>>>>

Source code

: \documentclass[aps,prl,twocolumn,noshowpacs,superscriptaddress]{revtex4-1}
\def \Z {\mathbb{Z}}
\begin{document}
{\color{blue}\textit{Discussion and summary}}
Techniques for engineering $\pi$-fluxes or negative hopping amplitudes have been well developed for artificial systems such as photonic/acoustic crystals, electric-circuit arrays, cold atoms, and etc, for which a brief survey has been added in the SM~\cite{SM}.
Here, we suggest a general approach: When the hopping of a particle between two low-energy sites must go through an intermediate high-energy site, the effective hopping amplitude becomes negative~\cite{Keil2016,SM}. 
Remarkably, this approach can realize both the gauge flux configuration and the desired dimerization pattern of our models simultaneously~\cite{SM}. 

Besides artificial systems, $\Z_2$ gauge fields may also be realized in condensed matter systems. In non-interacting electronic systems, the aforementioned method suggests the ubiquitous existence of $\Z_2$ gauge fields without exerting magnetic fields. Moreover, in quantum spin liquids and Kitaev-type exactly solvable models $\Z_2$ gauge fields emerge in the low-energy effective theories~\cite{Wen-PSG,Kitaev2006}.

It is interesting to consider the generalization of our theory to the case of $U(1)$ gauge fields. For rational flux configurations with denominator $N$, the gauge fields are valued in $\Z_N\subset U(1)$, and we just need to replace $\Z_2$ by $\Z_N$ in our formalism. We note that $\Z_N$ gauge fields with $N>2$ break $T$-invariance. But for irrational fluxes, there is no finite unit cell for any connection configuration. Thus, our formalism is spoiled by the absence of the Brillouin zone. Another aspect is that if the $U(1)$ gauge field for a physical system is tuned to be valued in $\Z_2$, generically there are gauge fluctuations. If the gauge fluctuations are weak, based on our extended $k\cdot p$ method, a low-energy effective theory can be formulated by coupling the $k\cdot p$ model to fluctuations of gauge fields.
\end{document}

<<<<

*Task to complete:* Set down all the data exactly as given.

*The completed task:*
Source code

: \documentclass[aps,prl,twocolumn,noshowpacs,superscriptaddress]{revtex4-1}
\def \Z {\mathbb{Z}}
\begin{document}
{\color{blue}\textit{Discussion and summary}}
Techniques for engineering $\pi$-fluxes or negative hopping amplitudes have been well developed for artificial systems such as photonic/acoustic crystals, electric-circuit arrays, cold atoms, and etc, for which a brief survey has been added in the SM~\cite{SM}.
Here, we suggest a general approach: When the hopping of a particle between two low-energy sites must go through an intermediate high-energy site, the effective hopping amplitude becomes negative~\cite{Keil2016,SM}. 
Remarkably, this approach can realize both the gauge flux configuration and the desired dimerization pattern of our models simultaneously~\cite{SM}. 

Besides artificial systems, $\Z_2$ gauge fields may also be realized in condensed matter systems. In non-interacting electronic systems, the aforementioned method suggests the ubiquitous existence of $\Z_2$ gauge fields without exerting magnetic fields. Moreover, in quantum spin liquids and Kitaev-type exactly solvable models $\Z_2$ gauge fields emerge in the low-energy effective theories~\cite{Wen-PSG,Kitaev2006}.

It is interesting to consider the generalization of our theory to the case of $U(1)$ gauge fields. For rational flux configurations with denominator $N$, the gauge fields are valued in $\Z_N\subset U(1)$, and we just need to replace $\Z_2$ by $\Z_N$ in our formalism. We note that $\Z_N$ gauge fields with $N>2$ break $T$-invariance. But for irrational fluxes, there is no finite unit cell for any connection configuration. Thus, our formalism is spoiled by the absence of the Brillouin zone. Another aspect is that if the $U(1)$ gauge field for a physical system is tuned to be valued in $\Z_2$, generically there are gauge fluctuations. If the gauge fluctuations are weak, based on our extended $k\cdot p$ method, a low-energy effective theory can be formulated by coupling the $k\cdot p$ model to fluctuations of gauge fields.
\end{document}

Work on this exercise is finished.